BOLFI.jl
BOLFI stands for "Bayesian Optimization Likelihood-Free Inference". BOLFI.jl provides a general algorithm, which uses the Bayesian optimization procedure to solve simulation-based inference problems. The package is inspired by the papers [1,2,3], which explored the idea of using Bayesian optimization for solving LFI problems.
The BOLFI method is based on Bayesian optimization. BOLFI.jl depends heavily on the BOSS.jl package which handles the underlying Bayesian optimization. As such, the BOSS.jl documentation can also be a useful resource when working with BOLFI.jl.
References
[1] Edward Meeds and Max Welling. “GPS-ABC: Gaussian process surrogate approximate Bayesian computation”. In: arXiv preprint arXiv:1401.2838 (2014).

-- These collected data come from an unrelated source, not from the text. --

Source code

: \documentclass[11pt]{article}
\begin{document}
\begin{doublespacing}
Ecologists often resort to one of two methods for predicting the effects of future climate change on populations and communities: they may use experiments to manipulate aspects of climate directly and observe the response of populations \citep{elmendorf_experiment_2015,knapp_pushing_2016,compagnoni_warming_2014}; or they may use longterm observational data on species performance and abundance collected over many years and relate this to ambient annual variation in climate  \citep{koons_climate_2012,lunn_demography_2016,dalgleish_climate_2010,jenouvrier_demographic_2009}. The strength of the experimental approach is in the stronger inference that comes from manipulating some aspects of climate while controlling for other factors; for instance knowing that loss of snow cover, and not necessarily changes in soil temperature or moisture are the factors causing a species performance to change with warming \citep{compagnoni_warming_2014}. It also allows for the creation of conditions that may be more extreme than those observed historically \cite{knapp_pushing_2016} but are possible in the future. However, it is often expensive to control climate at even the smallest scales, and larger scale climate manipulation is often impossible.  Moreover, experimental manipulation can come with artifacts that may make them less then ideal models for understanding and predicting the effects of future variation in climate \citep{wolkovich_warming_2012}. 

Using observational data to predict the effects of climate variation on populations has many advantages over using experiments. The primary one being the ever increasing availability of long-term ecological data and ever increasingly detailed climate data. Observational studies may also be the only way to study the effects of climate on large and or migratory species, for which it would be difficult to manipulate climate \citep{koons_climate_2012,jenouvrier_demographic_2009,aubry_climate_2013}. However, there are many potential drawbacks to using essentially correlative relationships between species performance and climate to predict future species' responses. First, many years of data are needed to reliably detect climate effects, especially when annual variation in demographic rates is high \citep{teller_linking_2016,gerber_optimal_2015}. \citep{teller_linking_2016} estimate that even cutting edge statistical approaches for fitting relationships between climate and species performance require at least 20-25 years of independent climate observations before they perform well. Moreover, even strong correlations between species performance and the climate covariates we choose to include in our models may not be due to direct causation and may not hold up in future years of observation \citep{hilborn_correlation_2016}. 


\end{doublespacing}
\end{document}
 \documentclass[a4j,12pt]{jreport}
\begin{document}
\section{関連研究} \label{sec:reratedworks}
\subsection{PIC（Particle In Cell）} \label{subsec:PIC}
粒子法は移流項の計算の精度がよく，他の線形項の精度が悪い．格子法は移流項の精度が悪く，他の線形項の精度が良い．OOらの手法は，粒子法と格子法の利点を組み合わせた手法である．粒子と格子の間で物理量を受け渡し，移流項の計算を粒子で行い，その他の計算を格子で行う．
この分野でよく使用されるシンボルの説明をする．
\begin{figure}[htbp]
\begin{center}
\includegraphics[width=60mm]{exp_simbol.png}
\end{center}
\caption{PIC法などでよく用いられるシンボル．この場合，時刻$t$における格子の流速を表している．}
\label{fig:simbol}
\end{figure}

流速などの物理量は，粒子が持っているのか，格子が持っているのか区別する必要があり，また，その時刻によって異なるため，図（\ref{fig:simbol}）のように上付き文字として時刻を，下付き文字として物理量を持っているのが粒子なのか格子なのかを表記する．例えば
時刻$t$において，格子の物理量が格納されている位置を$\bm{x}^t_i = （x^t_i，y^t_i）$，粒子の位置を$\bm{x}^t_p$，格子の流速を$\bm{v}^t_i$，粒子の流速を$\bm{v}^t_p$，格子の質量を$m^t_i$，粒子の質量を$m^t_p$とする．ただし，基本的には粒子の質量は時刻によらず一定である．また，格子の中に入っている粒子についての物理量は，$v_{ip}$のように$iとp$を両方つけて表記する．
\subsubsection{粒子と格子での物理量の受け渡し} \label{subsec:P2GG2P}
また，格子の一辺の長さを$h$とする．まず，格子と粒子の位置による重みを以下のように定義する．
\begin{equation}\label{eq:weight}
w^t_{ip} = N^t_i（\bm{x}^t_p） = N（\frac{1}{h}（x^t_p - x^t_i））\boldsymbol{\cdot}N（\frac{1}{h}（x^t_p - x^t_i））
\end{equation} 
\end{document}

[2] Michael U Gutmann, Jukka Cor, et al. “Bayesian optimization for likelihood-free inference of simulator-based statistical models”. In: Journal of Machine Learning Research 17.125 (2016), pp. 1–47.
[3] Bach Do and Makoto Ohsaki. “Bayesian optimization-assisted approximate Bayesian computation and its application to identifying cyclic constitutive law of structural steels”. In: Computers & Structures 286 (2023), p. 107111.